The queuing situation is far more complex than the media in Australia let on; it involves mines, railways, regulators, Government and to a lesser extent the terminal; so much for the media view.

There are perhaps ways to manage the queue out of existence. Coal is currently sold FOB (Free On Board), when demurrage rates are hitting all time lows and the price of coal is rising there is little incentive on the mines to manage their sale to match the available capacity; hence queues that grow ever longer. If coal were sold CIF (Cost Including Freight) the mines would have a strong incentive to make sure that ship waiting time was minimised.
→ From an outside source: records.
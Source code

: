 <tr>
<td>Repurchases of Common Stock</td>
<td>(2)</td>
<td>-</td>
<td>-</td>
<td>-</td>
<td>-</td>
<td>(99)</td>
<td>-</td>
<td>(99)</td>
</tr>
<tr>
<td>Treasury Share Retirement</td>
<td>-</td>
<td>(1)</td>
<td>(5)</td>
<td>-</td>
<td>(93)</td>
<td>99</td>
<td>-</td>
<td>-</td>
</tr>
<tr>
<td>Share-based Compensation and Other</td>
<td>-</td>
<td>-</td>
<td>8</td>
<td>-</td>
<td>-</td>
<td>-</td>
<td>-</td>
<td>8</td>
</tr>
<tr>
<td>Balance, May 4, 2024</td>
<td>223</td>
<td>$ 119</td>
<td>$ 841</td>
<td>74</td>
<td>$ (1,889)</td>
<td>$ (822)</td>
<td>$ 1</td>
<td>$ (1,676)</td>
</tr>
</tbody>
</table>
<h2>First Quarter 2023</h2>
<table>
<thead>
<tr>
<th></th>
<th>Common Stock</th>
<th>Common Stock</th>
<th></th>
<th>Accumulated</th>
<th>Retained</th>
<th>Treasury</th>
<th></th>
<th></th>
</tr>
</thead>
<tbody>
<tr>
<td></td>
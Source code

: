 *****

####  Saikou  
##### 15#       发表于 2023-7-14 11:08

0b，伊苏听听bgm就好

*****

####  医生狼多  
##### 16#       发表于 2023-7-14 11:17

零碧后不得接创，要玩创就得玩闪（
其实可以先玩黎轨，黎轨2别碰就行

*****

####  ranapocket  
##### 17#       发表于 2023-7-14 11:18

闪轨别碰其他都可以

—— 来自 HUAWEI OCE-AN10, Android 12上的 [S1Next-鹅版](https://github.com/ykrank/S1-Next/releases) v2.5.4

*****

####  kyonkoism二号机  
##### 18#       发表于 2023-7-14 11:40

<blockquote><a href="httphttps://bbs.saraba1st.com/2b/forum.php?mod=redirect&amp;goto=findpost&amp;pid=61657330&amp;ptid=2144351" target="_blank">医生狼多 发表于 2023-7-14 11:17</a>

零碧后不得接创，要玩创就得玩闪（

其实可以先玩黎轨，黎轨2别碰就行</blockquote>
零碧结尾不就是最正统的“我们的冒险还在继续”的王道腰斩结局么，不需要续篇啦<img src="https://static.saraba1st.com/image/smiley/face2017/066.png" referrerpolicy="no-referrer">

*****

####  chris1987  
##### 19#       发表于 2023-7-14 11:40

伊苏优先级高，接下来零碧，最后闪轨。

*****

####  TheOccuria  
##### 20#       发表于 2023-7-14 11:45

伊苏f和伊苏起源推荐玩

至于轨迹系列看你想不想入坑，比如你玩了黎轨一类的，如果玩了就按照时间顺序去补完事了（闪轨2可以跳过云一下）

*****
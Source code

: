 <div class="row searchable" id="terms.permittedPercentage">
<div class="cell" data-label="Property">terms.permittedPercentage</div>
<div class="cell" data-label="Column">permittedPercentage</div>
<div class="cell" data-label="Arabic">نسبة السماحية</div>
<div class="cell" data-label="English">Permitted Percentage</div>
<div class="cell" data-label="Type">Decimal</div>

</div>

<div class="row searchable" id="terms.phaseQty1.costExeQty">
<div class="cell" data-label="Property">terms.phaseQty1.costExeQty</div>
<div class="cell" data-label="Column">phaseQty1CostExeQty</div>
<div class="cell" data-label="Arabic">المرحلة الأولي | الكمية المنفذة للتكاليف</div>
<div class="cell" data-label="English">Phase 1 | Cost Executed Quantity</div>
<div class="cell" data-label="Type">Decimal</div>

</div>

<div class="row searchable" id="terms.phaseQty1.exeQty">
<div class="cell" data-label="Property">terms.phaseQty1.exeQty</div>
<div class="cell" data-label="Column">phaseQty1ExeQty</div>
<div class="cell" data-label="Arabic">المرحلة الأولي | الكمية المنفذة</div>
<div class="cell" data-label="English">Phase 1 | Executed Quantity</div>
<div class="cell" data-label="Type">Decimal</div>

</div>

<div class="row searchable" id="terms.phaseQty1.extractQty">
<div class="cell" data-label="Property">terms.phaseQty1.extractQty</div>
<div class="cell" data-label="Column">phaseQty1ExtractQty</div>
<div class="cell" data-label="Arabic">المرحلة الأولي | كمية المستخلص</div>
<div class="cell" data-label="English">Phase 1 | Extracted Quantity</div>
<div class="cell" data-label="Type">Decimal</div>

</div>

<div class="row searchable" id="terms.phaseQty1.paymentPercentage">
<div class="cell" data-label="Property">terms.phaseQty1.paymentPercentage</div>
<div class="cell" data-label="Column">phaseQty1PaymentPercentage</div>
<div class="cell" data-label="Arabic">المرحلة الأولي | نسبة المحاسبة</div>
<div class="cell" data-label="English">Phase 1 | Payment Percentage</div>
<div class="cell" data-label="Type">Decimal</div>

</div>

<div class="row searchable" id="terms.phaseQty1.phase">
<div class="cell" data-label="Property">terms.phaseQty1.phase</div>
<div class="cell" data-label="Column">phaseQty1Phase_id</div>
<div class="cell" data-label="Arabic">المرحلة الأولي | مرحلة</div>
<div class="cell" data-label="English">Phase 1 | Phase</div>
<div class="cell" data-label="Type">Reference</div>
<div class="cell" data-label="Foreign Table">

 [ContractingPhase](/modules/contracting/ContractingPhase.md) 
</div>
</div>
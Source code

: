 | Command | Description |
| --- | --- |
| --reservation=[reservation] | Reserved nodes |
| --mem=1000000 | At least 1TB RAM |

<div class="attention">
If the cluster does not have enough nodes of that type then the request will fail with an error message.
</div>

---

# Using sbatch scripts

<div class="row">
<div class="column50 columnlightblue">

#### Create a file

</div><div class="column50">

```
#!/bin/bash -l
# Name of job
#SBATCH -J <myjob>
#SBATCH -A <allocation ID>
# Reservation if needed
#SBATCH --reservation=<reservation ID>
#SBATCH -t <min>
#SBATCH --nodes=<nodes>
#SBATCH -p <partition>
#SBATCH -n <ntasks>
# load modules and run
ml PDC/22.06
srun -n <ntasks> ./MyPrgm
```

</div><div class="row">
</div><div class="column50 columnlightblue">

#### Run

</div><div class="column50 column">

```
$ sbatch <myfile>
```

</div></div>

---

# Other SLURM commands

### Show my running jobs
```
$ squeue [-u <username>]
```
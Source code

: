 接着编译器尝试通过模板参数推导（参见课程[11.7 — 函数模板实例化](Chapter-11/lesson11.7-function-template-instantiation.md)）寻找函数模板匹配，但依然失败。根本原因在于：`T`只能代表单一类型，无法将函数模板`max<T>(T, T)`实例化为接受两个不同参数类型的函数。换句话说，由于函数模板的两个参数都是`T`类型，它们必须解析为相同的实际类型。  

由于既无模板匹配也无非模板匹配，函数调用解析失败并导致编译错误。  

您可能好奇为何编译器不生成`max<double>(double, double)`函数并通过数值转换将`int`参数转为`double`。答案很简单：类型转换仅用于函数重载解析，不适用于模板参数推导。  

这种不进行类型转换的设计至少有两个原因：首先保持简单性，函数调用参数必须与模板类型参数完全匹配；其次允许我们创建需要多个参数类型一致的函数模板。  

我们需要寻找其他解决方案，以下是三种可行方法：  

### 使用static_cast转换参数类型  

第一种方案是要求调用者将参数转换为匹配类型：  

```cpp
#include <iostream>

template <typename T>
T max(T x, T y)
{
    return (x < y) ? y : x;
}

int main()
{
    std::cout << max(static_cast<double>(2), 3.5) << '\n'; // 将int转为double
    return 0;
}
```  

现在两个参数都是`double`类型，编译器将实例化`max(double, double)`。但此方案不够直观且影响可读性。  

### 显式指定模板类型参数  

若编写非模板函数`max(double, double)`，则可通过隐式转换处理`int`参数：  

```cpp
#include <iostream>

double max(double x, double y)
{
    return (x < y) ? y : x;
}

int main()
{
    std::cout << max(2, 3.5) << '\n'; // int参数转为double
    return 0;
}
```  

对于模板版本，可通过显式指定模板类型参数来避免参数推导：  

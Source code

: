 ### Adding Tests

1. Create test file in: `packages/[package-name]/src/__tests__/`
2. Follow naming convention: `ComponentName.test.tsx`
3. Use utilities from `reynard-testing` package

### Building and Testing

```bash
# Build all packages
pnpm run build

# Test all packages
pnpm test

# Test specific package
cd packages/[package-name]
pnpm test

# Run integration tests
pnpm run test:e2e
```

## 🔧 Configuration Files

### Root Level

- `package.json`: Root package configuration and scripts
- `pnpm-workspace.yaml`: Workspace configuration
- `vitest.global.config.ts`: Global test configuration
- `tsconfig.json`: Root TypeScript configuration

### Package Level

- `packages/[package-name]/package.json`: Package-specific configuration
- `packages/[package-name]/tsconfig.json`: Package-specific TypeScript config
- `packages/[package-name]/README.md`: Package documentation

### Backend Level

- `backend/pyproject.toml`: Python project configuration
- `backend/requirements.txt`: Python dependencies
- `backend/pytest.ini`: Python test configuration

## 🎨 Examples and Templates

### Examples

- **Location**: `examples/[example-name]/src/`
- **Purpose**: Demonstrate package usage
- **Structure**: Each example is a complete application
Clearly they would argue that this places a lot higher risk on them, restricts their sales and reduces the revenue of the Queensland Government. It would however make more efficient use of existing assets, eliminate the queues and protect the environment from potentially catastrophic damage (imagine the waiting ships aground on the reef).

Excess Capacity and the Length of the Overhang

The capacity overhang in the shipping industry is the monkey on the back that everyone knows about. Any thought of traffic growth or rate recovery just reminds you that there are a lot of new ships doing very little. Hopefully new markets could draw down some tonnage, the Indonesia and India domestic markets must be good for strong growth at some stage.

The situation in the port industry is perhaps less discussed; the container terminal business in particular. Many ports and terminals are used to cyclic markets. Coal, grain and oil terminals whilst perhaps not comfortable have at least experienced downs as well as ups. Container Terminals particularly in Asia have sometimes given the impression that they are a Field of Dreams, "Build it and they will come". I saw recently a presentation from Hutchison using that very theme.

 

Perhaps this Field of Dreams is most evident in Vietnam, terminals from PSA, CMA-CGM, APMT, SSA, DP World all coming on stream and I forgot the other two or three! China also has had its share of dreams. Recently I had cause to look at the supply demand balance for container terminals in both countries. Picking three key port regions the table sets out some idea of when the supply demand balance may come back into balance. To be reasonable we have allowed for some productivity improvements over time within the existing capacity.


Port Region Overcapacity 2010 2012 Capacity Supply/Demand Back in Balance
Stagnation1 Moderate Growth2 Strong Growth3
Yangtze River Delta 40% 42 m 2019 2013 2012
Pearl River Delta 72% 50 m 2023 2016 2013
Southern Vietnam 50% 12 m 2030+ 2024 2018
1Stagnation means US and Europe struggle to recover over next three to five years
2Moderate Growth US and Europe recover at modest rate over next three to five years
3Return to pre-crisis growth in 2011

Serious numbers aren't they. Handling rates are under pressure and you cannot help but feel they come under more pressure yet. The shipping market has already shown one company's problem do become the whole sectors problems. Terminals are not immune to the spread of the infection.

Phoenix from the Ashes

My coffee shops is no longer the empty quiet place it was nine months ago, proof positive that the recession is over in Singapore. In fact the 10% growth in Q3 suggests more an economy taking off like a rocket. That seems to be reflected in our own sales figures. Quiet for the first six months, we now have a stronger order book than this time last year and are interviewing staff once more. Prospects for further orders look strong into the New Year.